Source data:
******************************
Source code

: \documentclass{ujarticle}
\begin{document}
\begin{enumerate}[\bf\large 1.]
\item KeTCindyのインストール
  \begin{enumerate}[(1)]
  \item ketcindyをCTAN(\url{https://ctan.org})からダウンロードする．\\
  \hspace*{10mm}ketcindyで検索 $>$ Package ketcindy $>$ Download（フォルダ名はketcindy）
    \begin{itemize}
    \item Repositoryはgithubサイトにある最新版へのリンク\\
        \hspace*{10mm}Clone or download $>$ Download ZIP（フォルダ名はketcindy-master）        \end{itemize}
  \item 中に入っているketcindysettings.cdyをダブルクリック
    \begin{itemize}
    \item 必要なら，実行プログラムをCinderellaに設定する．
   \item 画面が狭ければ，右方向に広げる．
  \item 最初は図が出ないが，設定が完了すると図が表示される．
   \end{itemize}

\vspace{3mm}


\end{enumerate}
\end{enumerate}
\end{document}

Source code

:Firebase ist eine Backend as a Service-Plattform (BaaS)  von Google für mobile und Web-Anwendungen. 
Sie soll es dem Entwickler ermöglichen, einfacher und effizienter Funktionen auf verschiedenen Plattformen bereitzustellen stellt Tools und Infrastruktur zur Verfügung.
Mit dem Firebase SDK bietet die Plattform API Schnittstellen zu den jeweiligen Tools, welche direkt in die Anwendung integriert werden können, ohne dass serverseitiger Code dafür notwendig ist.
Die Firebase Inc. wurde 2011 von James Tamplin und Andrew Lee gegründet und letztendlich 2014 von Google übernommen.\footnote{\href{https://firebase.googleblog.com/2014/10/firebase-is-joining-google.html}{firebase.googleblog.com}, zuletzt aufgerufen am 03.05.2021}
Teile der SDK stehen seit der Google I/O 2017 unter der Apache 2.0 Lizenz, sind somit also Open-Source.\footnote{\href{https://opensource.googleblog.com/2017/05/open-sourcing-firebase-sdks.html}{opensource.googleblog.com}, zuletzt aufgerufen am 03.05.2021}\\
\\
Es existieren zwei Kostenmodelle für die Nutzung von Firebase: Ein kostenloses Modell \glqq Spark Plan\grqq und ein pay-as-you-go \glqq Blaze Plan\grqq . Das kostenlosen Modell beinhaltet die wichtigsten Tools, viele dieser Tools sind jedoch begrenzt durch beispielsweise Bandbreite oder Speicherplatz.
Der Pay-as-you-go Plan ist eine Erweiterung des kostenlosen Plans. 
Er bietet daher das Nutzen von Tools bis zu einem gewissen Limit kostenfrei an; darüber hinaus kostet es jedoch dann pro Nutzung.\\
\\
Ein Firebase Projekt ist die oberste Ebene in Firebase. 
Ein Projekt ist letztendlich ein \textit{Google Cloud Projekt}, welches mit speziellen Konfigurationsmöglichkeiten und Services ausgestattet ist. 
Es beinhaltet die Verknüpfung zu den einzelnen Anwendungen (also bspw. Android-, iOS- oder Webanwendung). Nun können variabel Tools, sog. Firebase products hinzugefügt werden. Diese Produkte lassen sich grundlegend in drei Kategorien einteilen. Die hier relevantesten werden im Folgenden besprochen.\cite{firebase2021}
******************************
Work to complete: Check each line of the records for the string "enumerate" and copy those that have it.

Response below:
\begin{enumerate}[\bf\large 1.]
  \begin{enumerate}[(1)]
\end{enumerate}
\end{enumerate}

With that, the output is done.